My father, deceased many a year, was an Army marine navigator, in 1947 having re-enlisting in the British army after serving in the Grenadier Guards, joining what was called in those days the Royal Army Service Corps, (RASC) Water Transport (WT) as .they designated the marine craft branch. I still remember the initials of the various craft and what they looked like. There were the RCL's or Ramp Landing Craft, the Ammunition Dumping Craft, (ADC's). The former where in the thirty -forty foot range, the latter a hundred feet or more and able to traverse oceans, one actually sailing from the UK to Singapore, quite a feat when one considers these were flat bottomed craft. In Singapore there were three ADC.s usually moored in the roads between Black gang Mate and the island on we which lived, Paula Brauni.There were more seaworthy types of the fast motor boat class, (FMB) and the harbour launches plying between the islands and Singapore.

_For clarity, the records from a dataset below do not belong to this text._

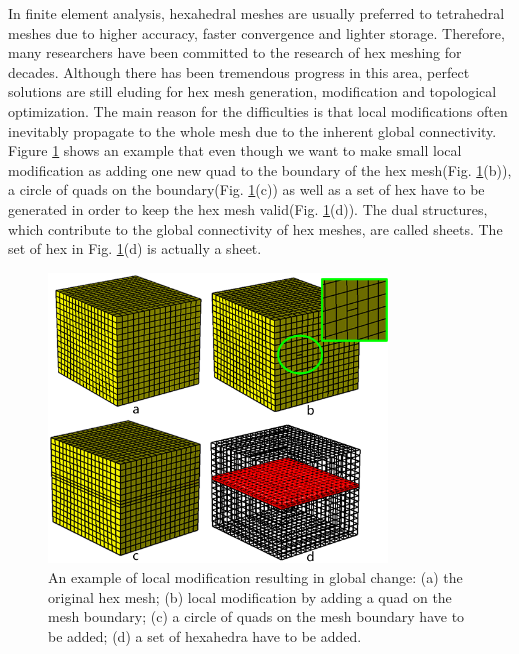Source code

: \documentclass[final,5p,times,twocolumn]{elsarticle}
\begin{document}
In finite element analysis, hexahedral meshes are usually preferred to tetrahedral meshes due to higher accuracy, faster convergence and lighter storage\cite{Shepherd:2007tg,Shepherd:2008dg}. Therefore, many researchers have been committed to the research of hex meshing for decades. Although there has been tremendous progress in this area, perfect solutions are still eluding for hex mesh generation, modification and topological optimization. The main reason for the difficulties is that local modifications often inevitably propagate to the whole mesh due to the inherent global connectivity\cite{Murdoch:1997fy, Tautges:2003vt, Ledoux:2009cg, Ramos:2014jq}. Figure \ref{fig:global_structure} shows an example that even though we want to make small local modification as adding one new quad to the boundary of the hex mesh(Fig. \ref{fig:global_structure}(b)), a circle of quads on the boundary(Fig. \ref{fig:global_structure}(c)) as well as a set of hex have to be generated in order to keep the hex mesh valid(Fig. \ref{fig:global_structure}(d)). The dual structures, which contribute to the global connectivity of hex meshes, are called sheets. The set of hex in Fig. \ref{fig:global_structure}(d) is actually a sheet.

\begin{figure}[htbp]
\begin{center}
\includegraphics[width=9cm]{rev_figures/global_structure.png}
\caption{An example of local modification resulting in global change: (a) the original hex mesh; (b) local modification by adding a quad on the mesh boundary; (c) a circle of quads on the mesh boundary have to be added; (d) a set of hexahedra have to be added.}
\label{fig:global_structure}
\end{center}
\end{figure}
\end{document}
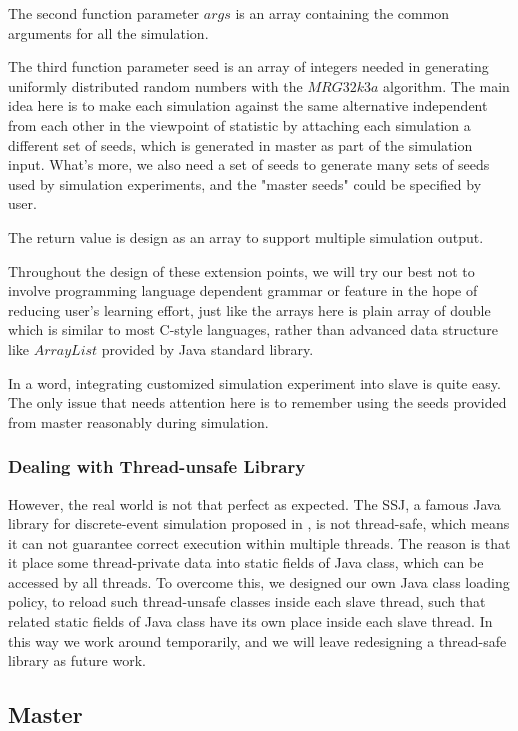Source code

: The second function parameter $args$ is an array containing the common arguments for all the simulation.

The third function parameter seed is an array of integers needed in generating uniformly distributed random numbers with the $MRG32k3a$ algorithm. The main idea here is to make each simulation against the same alternative independent from each other in the viewpoint of statistic by attaching each simulation a different set of seeds, which is generated in master as part of the simulation input. What's more, we also need a set of seeds to generate many sets of seeds used by simulation experiments, and the "master seeds" could be specified by user.

The return value is design as an array to support multiple simulation output.

Throughout the design of these extension points, we will try our best not to involve programming language dependent grammar or feature in the hope of reducing user's learning effort, just like the arrays here is plain array of double which is similar to most C-style languages, rather than advanced data structure like $ArrayList$ provided by Java standard library.

In a word, integrating customized simulation experiment into slave is quite easy. The only issue that needs attention here is to remember using the seeds provided from master reasonably during simulation.

\subsubsection{Dealing with Thread-unsafe Library}

However, the real world is not that perfect as expected. The SSJ, a famous Java library for discrete-event simulation proposed in \cite{ssj}, is not thread-safe, which means it can not guarantee correct execution within multiple threads. The reason is that it place some thread-private data into static fields of Java class, which can be accessed by all threads. To overcome this, we designed our own Java class loading policy, to reload such thread-unsafe classes inside each slave thread, such that related static fields of Java class have its own place inside each slave thread. In this way we work around temporarily, and we will leave redesigning a thread-safe library as future work.

\subsection{Master}

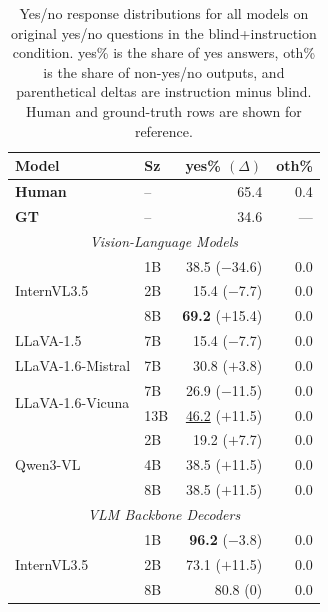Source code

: \begin{table}[ht]
\centering
\small
\setlength{\tabcolsep}{4pt}
\renewcommand{\arraystretch}{0.95}
\caption{Yes/no response distributions for all models on original yes/no questions in the blind+instruction condition. yes\% is the share of yes answers, oth\% is the share of non-yes/no outputs, and parenthetical deltas are instruction minus blind. Human and ground-truth rows are shown for reference.}
\label{tab:yesno_distribution_all}
\begin{tabular}{llrr}
\toprule
\textbf{Model} & \textbf{Sz} & \textbf{yes\%} $(\Delta)$ & \textbf{oth\%} \\
\midrule
\textbf{Human} & -- & \cellcolor{teal!15}65.4 & 0.4 \\
\textbf{GT}    & -- & \cellcolor{red!12}34.6 & --- \\
\midrule
\multicolumn{4}{c}{\textit{Vision-Language Models}} \\
\midrule
\multirow[t]{3}{*}{InternVL3.5}
 & 1B & \cellcolor{red!12}38.5 {\scriptsize ($-$34.6)} & 0.0 \\
 & 2B & \cellcolor{red!12}15.4 {\scriptsize ($-$7.7)}  & 0.0 \\
 & 8B & \cellcolor{teal!15}\textbf{69.2} {\scriptsize ($+$15.4)} & 0.0 \\
LLaVA-1.5 & 7B & \cellcolor{red!12}15.4 {\scriptsize ($-$7.7)}  & 0.0 \\
LLaVA-1.6-Mistral & 7B & \cellcolor{red!12}30.8 {\scriptsize ($+$3.8)} & 0.0 \\
\multirow[t]{2}{*}{LLaVA-1.6-Vicuna}
 & 7B  & \cellcolor{red!12}26.9 {\scriptsize ($-$11.5)} & 0.0 \\
 & 13B & \cellcolor{red!12}\underline{46.2} {\scriptsize ($+$11.5)} & 0.0 \\
\multirow[t]{3}{*}{Qwen3-VL}
 & 2B  & \cellcolor{red!12}19.2 {\scriptsize ($+$7.7)}  & 0.0 \\
 & 4B  & \cellcolor{red!12}38.5 {\scriptsize ($+$11.5)} & 0.0 \\
 & 8B  & \cellcolor{red!12}38.5 {\scriptsize ($+$11.5)} & 0.0 \\
\midrule
\multicolumn{4}{c}{\textit{VLM Backbone Decoders}} \\
\midrule
\multirow[t]{3}{*}{InternVL3.5}
 & 1B & \cellcolor{teal!15}\textbf{96.2} {\scriptsize ($-$3.8)}  & 0.0 \\
 & 2B & \cellcolor{teal!15}73.1 {\scriptsize ($+$11.5)}  & 0.0 \\
 & 8B & \cellcolor{teal!15}80.8 {\scriptsize (0)}         & 0.0 \\

\end{tabular}
\end{table}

The larger vessels were crewed almost completely, as far as I knew, by British regular army men. The smaller craft had Malay or Chinese crews. These guys came in two types: the auxiliary British army who wore regular British issue tropical greens complete with boots and puttees, and the civilians recruited from Island locals who wore the white sailor type uniform and who wore running shoes or even no shoes at all guiding the tiller with their foot while banging on the empty highly polished brass empty shell casing with an equally highly polished brass stick., this done in order to signal the engineer a couple of feet away under a tarp shelter controlling the engine. The strictly disciplinarian British NCO'S never bothered these blokes as they were professionals drawn from the ranks of the local fishermen. Where wrath became a factor it fell upon the Malay or Chinese, or Indian come to that, army auxiliaries. These poor chaps came from Singapore where the only boats they had been on were the odd ferry or paddle boat. Should have seen RSM Paine explode when one of them hit the jetty too hard while coxing a harbour launch.
My father was posted to Malaya twice, once during the early fifties and once during the latter part of that decade ,where at the time the emergency was on (but somehow ignored in the paper work as if unimportant),the later period capped by a six month stint in Hong Kong. The first stage of the process of relocation overseas was for my father to go off alone to live in the Far East in the Sergeants Mess. The next stage was the arrival of our boxes, huge black painted wooden things, our family name stencilled in white. My mother every day would slowly place our least needed items in the boxes leaving out the bare essentials. It was a process to be repeated over the years accompanied by our cries of 'where is this and where is that ' regarding items nailed firmly into boxes divided into categories: not wanted on voyage; wanted on voyage.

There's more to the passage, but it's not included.